Records to process:
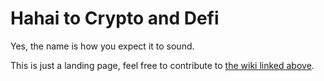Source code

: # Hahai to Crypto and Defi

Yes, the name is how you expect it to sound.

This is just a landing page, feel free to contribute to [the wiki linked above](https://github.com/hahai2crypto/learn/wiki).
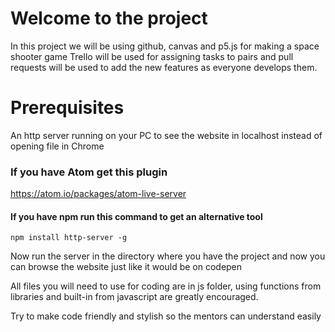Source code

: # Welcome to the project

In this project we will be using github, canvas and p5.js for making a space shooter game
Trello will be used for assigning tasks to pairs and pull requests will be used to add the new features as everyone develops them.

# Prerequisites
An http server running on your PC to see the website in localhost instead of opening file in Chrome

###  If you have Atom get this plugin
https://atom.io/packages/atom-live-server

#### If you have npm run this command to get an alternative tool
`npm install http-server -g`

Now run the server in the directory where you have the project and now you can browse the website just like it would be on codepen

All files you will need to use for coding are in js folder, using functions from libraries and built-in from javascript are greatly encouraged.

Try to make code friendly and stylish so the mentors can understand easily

...

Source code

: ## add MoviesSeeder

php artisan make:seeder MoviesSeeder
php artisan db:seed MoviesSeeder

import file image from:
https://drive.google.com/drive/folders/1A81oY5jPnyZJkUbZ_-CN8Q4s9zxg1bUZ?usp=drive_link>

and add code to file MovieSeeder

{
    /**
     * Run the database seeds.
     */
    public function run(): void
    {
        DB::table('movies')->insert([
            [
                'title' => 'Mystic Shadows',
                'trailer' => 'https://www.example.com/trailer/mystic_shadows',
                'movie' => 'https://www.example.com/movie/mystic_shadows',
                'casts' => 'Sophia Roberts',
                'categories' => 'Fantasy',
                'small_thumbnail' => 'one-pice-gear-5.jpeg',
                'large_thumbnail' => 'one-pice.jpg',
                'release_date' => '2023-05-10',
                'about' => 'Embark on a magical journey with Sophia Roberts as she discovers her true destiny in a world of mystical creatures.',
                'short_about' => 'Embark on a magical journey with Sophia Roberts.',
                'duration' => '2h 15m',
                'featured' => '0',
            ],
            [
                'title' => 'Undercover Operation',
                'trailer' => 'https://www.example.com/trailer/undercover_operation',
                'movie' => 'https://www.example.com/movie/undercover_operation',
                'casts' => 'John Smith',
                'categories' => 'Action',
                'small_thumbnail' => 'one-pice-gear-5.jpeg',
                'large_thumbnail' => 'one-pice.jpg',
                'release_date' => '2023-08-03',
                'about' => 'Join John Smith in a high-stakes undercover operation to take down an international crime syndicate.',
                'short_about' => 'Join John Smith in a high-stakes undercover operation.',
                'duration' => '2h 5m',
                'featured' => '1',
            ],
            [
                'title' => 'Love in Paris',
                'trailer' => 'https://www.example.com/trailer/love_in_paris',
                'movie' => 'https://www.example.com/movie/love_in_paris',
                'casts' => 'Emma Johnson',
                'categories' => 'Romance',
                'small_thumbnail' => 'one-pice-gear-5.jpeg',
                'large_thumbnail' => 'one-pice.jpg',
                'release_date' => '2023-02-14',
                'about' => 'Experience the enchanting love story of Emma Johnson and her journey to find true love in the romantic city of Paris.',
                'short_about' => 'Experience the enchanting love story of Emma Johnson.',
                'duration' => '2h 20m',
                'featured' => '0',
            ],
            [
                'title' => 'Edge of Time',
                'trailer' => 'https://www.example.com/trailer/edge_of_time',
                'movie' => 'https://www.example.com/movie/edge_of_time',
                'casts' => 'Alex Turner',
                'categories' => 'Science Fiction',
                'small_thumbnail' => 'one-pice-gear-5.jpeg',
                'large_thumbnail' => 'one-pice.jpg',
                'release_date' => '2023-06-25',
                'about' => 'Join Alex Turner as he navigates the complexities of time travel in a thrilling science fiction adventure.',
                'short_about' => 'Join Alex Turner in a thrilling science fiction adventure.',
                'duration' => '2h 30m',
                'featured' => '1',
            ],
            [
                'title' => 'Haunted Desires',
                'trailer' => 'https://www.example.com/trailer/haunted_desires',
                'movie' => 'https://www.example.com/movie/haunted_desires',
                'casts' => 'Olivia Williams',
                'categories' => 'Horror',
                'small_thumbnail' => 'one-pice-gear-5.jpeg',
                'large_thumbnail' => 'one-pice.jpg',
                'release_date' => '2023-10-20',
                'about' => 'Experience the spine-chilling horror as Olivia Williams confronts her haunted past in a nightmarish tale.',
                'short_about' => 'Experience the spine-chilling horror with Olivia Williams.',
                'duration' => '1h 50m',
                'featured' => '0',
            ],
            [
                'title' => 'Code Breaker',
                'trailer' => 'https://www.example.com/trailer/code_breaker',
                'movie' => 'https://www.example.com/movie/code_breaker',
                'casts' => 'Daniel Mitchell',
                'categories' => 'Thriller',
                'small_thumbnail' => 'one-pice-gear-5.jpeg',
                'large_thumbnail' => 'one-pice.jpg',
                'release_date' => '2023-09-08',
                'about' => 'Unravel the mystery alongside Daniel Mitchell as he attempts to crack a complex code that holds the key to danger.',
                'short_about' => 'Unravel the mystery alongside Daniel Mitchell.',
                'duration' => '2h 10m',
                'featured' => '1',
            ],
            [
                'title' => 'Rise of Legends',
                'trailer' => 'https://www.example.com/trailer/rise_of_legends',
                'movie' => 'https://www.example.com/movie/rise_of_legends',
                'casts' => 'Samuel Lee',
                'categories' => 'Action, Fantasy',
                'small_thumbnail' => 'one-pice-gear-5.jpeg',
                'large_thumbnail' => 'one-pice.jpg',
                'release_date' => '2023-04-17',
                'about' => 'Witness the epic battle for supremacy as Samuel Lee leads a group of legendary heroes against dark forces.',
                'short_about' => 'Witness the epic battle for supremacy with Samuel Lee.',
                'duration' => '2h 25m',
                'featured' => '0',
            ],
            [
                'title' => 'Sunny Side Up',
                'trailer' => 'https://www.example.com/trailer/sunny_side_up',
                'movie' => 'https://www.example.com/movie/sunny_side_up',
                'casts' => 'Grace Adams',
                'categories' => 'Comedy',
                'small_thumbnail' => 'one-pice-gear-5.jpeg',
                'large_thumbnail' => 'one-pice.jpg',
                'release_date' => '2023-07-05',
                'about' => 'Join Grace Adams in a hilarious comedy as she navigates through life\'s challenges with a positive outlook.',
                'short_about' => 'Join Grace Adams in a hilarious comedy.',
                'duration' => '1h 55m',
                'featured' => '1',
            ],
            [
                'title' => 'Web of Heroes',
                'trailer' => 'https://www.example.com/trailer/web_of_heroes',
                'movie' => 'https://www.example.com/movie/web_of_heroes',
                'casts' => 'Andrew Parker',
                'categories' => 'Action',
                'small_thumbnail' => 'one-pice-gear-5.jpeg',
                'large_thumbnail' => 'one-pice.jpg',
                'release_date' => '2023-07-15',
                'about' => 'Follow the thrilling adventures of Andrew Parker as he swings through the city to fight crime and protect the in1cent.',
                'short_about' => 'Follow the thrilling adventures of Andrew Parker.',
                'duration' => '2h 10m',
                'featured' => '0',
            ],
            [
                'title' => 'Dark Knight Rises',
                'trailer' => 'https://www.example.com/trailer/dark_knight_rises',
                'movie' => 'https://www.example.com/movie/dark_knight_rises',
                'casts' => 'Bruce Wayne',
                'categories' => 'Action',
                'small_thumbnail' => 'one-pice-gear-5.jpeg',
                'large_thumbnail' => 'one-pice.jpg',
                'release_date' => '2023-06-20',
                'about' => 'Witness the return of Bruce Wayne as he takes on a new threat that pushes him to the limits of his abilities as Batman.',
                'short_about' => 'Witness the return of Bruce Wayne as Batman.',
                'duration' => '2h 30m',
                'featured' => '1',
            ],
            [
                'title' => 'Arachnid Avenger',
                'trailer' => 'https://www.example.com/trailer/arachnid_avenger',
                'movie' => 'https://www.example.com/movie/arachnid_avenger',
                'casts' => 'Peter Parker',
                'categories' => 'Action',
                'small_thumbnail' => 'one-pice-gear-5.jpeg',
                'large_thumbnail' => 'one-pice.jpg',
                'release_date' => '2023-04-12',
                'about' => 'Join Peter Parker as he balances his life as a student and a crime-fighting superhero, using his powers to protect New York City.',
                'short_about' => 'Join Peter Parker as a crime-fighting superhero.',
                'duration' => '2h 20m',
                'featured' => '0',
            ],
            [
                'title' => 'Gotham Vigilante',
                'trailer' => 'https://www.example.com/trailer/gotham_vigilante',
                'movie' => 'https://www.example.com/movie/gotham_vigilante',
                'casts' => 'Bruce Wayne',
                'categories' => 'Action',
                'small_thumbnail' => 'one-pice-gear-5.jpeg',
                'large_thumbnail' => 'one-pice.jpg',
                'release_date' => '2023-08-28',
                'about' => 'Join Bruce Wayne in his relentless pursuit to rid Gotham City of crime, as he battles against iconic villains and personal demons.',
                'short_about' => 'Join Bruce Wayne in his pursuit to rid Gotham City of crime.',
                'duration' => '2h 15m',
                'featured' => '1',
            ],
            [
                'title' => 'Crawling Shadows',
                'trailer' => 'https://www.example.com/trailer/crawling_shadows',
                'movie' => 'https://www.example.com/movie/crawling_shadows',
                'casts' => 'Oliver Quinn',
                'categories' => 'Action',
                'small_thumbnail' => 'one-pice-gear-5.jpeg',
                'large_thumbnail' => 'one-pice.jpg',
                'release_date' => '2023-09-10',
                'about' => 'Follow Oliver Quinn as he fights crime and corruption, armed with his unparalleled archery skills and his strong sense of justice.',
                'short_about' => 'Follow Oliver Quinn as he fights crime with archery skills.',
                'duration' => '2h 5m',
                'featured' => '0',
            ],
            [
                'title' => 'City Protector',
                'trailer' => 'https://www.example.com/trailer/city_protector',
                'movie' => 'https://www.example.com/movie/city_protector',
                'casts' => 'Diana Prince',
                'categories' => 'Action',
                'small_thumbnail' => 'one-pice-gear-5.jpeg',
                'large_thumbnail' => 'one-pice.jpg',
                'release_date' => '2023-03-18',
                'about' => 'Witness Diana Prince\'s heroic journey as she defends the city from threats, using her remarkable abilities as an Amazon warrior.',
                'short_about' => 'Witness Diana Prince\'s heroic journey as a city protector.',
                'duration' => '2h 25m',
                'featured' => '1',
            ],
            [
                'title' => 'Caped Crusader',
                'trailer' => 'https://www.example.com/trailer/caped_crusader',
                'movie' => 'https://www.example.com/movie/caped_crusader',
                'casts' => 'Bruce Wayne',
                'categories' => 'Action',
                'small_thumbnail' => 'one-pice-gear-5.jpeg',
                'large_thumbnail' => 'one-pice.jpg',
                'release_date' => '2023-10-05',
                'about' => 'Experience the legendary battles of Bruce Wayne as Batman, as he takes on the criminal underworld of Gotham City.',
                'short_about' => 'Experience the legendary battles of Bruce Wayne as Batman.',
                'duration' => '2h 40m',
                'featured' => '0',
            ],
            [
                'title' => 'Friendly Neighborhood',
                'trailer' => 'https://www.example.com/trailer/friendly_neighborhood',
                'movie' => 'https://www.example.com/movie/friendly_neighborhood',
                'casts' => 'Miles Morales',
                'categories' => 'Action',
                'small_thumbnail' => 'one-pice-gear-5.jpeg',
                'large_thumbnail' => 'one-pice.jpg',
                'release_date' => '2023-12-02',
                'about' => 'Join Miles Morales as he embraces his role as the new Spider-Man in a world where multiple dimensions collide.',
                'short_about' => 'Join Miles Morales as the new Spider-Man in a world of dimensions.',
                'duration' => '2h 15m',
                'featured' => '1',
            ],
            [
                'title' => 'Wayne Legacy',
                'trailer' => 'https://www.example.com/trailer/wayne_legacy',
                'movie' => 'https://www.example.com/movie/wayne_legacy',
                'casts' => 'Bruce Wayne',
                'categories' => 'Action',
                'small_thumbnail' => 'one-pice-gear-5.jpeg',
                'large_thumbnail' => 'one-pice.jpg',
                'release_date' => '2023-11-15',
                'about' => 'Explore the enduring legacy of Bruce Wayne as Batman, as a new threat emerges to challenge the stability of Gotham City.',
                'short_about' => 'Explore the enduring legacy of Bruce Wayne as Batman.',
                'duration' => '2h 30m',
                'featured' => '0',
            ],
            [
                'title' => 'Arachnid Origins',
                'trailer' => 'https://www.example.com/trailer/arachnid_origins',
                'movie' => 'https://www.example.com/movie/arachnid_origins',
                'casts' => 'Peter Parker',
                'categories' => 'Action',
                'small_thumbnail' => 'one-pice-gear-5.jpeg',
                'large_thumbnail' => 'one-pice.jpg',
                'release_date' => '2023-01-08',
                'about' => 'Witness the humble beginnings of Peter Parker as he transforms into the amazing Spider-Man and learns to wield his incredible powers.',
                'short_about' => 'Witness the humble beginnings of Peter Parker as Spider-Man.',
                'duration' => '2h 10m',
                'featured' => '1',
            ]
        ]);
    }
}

Exercise aim: Copy out every line of the listing that contains the string "true".

Your response:
                'about' => 'Embark on a magical journey with Sophia Roberts as she discovers her true destiny in a world of mystical creatures.',
                'about' => 'Experience the enchanting love story of Emma Johnson and her journey to find true love in the romantic city of Paris.',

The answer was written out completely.